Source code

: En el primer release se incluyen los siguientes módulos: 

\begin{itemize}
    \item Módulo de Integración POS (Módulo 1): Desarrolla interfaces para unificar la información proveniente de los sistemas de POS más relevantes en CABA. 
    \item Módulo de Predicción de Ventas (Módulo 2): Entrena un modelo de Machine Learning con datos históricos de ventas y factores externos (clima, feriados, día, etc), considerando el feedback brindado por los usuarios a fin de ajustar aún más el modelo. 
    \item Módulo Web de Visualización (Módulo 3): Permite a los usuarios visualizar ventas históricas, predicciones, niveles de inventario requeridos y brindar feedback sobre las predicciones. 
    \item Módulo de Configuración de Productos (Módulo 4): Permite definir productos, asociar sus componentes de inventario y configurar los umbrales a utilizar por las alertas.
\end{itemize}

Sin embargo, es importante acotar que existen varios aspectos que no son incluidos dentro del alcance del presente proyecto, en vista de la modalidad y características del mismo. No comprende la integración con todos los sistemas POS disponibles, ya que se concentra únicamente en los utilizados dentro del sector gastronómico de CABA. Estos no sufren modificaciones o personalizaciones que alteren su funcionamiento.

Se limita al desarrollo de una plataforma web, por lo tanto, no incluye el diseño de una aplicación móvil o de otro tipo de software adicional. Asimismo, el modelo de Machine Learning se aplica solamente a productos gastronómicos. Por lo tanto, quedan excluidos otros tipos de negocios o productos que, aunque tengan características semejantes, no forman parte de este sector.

************

Copy the listing word for word, leaving nothing out.

> [WRITTEN RESPONSE]
Source code

: En el primer release se incluyen los siguientes módulos: 

\begin{itemize}
    \item Módulo de Integración POS (Módulo 1): Desarrolla interfaces para unificar la información proveniente de los sistemas de POS más relevantes en CABA. 
    \item Módulo de Predicción de Ventas (Módulo 2): Entrena un modelo de Machine Learning con datos históricos de ventas y factores externos (clima, feriados, día, etc), considerando el feedback brindado por los usuarios a fin de ajustar aún más el modelo. 
    \item Módulo Web de Visualización (Módulo 3): Permite a los usuarios visualizar ventas históricas, predicciones, niveles de inventario requeridos y brindar feedback sobre las predicciones. 
    \item Módulo de Configuración de Productos (Módulo 4): Permite definir productos, asociar sus componentes de inventario y configurar los umbrales a utilizar por las alertas.
\end{itemize}

Sin embargo, es importante acotar que existen varios aspectos que no son incluidos dentro del alcance del presente proyecto, en vista de la modalidad y características del mismo. No comprende la integración con todos los sistemas POS disponibles, ya que se concentra únicamente en los utilizados dentro del sector gastronómico de CABA. Estos no sufren modificaciones o personalizaciones que alteren su funcionamiento.

Se limita al desarrollo de una plataforma web, por lo tanto, no incluye el diseño de una aplicación móvil o de otro tipo de software adicional. Asimismo, el modelo de Machine Learning se aplica solamente a productos gastronómicos. Por lo tanto, quedan excluidos otros tipos de negocios o productos que, aunque tengan características semejantes, no forman parte de este sector.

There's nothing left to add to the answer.